EXERCISE PROMPT:
Lines from the records below that contain the word "existing" are to be copied out.

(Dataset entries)
-----

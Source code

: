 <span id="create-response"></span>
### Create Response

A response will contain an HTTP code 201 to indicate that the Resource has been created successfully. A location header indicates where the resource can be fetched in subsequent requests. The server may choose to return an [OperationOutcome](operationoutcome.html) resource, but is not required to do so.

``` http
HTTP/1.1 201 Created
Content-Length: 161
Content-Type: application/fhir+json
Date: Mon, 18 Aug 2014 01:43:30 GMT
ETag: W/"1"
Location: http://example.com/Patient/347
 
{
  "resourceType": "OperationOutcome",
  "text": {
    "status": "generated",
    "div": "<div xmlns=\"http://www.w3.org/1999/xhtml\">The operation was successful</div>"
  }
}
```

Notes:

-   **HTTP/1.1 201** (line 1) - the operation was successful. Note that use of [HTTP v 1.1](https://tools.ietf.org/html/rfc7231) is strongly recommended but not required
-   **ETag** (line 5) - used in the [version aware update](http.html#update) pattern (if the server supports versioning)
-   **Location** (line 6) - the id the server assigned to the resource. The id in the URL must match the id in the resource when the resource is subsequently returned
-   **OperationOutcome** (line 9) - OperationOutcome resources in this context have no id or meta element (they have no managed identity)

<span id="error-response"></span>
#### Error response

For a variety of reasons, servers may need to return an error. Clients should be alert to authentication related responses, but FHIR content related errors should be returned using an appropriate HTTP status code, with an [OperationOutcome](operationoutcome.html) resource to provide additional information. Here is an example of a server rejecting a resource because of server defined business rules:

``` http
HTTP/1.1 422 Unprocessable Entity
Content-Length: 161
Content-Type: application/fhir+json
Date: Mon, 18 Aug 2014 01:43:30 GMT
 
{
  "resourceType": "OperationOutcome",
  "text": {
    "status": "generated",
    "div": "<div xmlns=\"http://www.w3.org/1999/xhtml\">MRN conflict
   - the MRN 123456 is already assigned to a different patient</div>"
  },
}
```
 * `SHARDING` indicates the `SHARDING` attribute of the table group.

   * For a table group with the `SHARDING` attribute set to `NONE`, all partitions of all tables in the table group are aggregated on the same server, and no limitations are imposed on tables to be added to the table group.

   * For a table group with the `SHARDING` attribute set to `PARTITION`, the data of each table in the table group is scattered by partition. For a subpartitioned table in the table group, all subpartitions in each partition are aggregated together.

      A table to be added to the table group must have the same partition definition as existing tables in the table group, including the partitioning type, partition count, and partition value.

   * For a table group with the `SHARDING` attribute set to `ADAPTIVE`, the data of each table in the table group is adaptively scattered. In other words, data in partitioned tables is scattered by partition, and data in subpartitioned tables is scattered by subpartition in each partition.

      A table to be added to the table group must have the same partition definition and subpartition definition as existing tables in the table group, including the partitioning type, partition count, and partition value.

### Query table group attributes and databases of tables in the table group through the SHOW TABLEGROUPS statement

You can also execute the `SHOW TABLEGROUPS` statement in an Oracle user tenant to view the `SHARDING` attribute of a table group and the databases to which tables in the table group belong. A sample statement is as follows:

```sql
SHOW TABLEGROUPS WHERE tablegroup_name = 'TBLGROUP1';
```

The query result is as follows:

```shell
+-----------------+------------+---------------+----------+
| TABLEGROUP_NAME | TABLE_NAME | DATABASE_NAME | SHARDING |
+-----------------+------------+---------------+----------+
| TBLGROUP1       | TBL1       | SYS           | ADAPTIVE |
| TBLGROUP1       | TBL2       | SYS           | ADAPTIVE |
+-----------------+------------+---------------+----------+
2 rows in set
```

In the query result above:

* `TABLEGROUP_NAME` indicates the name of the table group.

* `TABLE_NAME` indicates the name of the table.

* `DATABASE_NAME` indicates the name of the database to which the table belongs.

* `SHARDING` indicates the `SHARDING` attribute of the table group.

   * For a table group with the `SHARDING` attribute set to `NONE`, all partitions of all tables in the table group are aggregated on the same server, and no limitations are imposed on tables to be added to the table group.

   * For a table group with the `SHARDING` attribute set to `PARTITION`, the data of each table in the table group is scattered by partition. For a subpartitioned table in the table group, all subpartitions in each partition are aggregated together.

-----

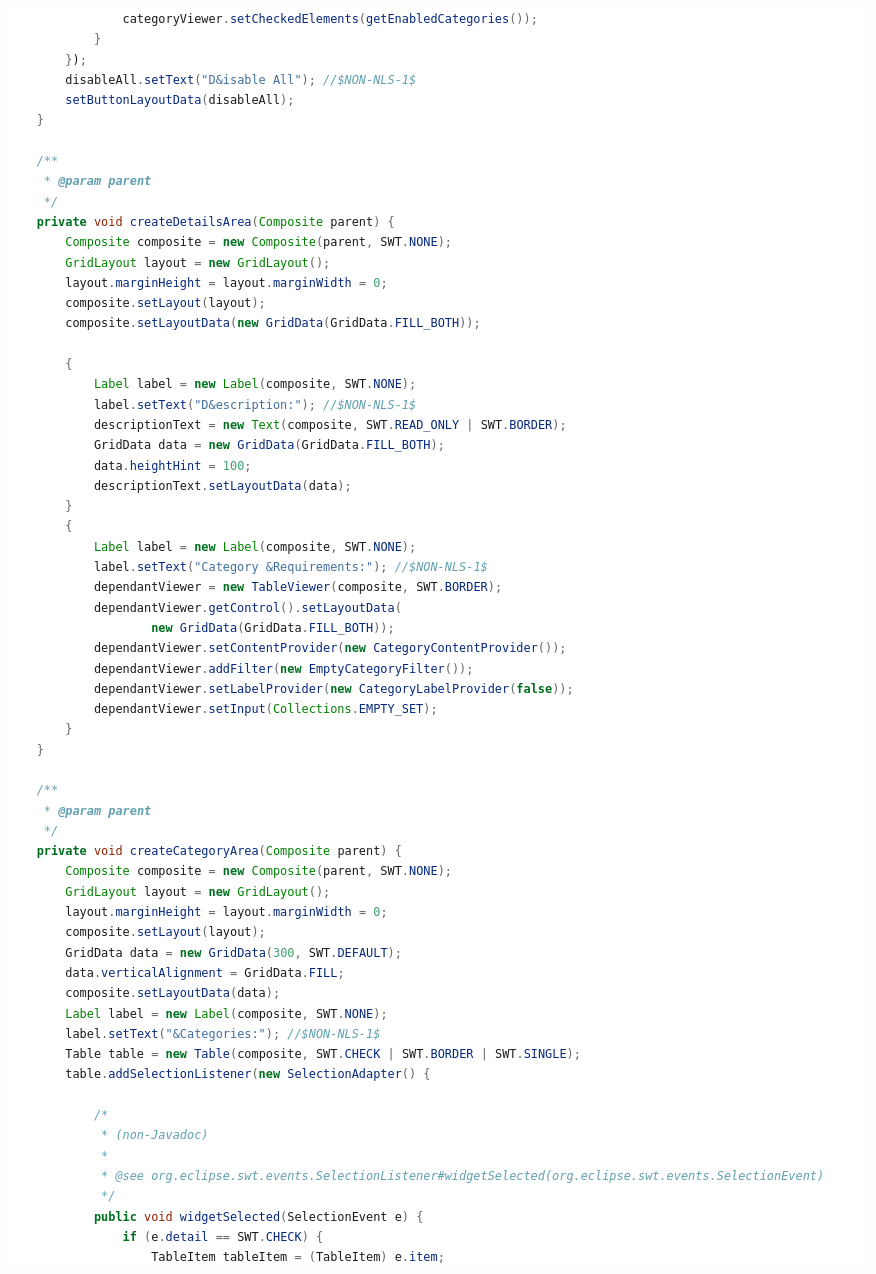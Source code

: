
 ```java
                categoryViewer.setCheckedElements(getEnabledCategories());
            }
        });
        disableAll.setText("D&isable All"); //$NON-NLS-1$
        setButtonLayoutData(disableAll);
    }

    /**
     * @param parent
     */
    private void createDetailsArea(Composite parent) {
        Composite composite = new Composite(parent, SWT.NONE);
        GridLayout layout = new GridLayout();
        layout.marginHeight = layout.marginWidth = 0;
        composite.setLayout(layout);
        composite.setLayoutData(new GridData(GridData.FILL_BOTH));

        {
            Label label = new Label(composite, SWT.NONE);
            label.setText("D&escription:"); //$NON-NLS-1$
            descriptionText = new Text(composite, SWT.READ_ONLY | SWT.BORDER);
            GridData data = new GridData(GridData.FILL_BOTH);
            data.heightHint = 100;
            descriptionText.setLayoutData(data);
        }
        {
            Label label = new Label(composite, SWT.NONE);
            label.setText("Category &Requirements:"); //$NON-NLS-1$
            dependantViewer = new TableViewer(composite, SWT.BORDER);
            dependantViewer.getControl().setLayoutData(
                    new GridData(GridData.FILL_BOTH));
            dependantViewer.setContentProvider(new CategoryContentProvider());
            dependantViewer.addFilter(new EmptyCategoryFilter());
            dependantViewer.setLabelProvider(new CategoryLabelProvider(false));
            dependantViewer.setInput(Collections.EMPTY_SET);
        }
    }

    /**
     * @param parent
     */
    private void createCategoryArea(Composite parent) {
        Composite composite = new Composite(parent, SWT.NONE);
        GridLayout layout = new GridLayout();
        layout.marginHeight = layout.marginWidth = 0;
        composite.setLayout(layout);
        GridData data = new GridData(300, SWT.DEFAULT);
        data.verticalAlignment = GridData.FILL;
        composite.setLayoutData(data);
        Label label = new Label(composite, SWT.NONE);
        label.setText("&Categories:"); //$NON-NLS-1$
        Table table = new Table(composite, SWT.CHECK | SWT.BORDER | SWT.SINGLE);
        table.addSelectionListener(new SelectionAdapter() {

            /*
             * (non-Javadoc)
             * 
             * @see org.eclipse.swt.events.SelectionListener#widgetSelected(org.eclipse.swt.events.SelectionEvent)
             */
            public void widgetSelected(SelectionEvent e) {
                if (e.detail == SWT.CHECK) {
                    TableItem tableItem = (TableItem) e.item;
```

-----

RESULT OF THIS EXERCISE:
      A table to be added to the table group must have the same partition definition as existing tables in the table group, including the partitioning type, partition count, and partition value.
      A table to be added to the table group must have the same partition definition and subpartition definition as existing tables in the table group, including the partitioning type, partition count, and partition value.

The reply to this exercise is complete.